» Provided records:
=== Section Start ===

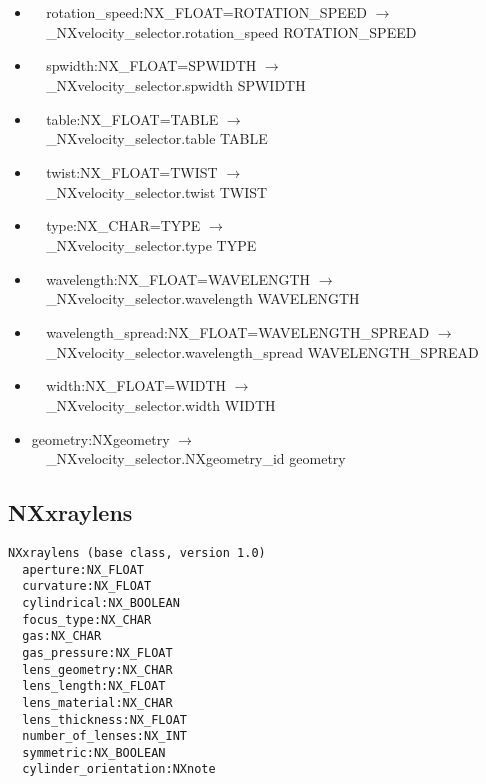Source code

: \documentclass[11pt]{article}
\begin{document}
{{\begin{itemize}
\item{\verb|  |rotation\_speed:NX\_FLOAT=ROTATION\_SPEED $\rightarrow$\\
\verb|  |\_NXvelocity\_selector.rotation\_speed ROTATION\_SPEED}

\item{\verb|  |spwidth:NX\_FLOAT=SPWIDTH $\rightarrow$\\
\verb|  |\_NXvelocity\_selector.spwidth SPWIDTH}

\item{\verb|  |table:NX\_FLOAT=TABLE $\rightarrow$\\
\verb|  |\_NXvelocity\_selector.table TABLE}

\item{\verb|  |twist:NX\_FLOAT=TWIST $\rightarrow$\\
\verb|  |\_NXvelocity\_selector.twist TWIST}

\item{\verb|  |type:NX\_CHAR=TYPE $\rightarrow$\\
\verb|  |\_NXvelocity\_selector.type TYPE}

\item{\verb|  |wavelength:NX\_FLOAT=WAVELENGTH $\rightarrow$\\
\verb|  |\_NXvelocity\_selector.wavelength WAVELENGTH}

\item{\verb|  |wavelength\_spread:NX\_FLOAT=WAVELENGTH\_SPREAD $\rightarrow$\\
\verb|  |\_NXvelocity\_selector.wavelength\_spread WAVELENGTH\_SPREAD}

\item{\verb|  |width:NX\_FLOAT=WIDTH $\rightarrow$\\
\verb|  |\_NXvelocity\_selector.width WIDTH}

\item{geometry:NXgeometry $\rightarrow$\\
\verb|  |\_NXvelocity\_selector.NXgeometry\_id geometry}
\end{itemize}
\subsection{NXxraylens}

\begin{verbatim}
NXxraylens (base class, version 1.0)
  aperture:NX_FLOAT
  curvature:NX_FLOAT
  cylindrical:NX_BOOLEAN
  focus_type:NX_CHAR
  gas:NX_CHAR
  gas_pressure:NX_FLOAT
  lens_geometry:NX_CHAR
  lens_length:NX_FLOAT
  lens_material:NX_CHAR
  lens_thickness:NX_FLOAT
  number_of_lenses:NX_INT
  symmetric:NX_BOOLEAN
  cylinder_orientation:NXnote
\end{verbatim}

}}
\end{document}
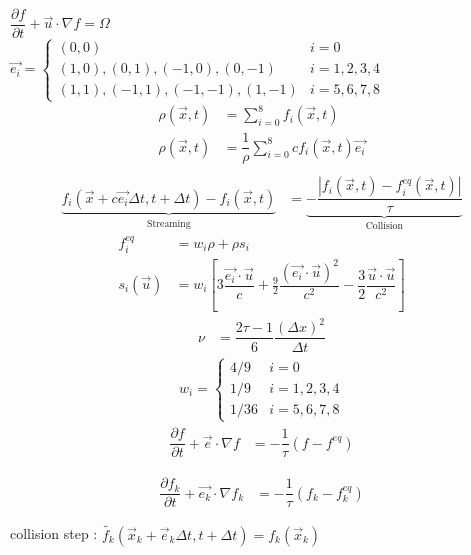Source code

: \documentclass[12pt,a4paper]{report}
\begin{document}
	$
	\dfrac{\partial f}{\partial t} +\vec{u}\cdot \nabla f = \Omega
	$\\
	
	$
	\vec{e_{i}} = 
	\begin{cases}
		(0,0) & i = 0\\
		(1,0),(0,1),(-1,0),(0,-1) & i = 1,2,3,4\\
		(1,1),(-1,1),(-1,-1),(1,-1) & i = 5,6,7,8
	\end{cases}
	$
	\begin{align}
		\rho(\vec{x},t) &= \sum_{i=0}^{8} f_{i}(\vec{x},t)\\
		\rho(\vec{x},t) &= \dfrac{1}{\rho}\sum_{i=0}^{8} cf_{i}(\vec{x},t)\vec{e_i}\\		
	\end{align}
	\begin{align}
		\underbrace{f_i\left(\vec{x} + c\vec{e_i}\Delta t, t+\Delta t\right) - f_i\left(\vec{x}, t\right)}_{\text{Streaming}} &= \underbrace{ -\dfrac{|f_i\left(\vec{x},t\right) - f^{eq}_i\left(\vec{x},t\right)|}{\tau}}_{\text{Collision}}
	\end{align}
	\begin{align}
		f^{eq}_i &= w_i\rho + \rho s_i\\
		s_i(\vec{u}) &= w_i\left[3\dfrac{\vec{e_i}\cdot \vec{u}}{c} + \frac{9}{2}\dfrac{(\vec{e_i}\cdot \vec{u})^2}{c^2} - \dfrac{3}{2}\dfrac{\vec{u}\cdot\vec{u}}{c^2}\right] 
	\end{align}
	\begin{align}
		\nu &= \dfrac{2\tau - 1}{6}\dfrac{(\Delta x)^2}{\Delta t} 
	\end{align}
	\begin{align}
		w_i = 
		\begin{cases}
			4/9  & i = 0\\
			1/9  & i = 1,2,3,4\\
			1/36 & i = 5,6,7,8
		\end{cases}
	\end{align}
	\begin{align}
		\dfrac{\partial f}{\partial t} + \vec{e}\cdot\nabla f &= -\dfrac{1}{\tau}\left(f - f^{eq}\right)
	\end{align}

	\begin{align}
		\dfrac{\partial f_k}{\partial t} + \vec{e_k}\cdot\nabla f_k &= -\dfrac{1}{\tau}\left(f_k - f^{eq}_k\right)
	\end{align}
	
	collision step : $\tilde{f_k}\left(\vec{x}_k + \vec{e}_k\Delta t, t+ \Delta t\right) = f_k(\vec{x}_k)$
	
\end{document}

=== Section End ===

» Work to complete: Every line of the records in which the string "TWIST" is found should be counted, and only the count returned.

» Solution to the problem: 2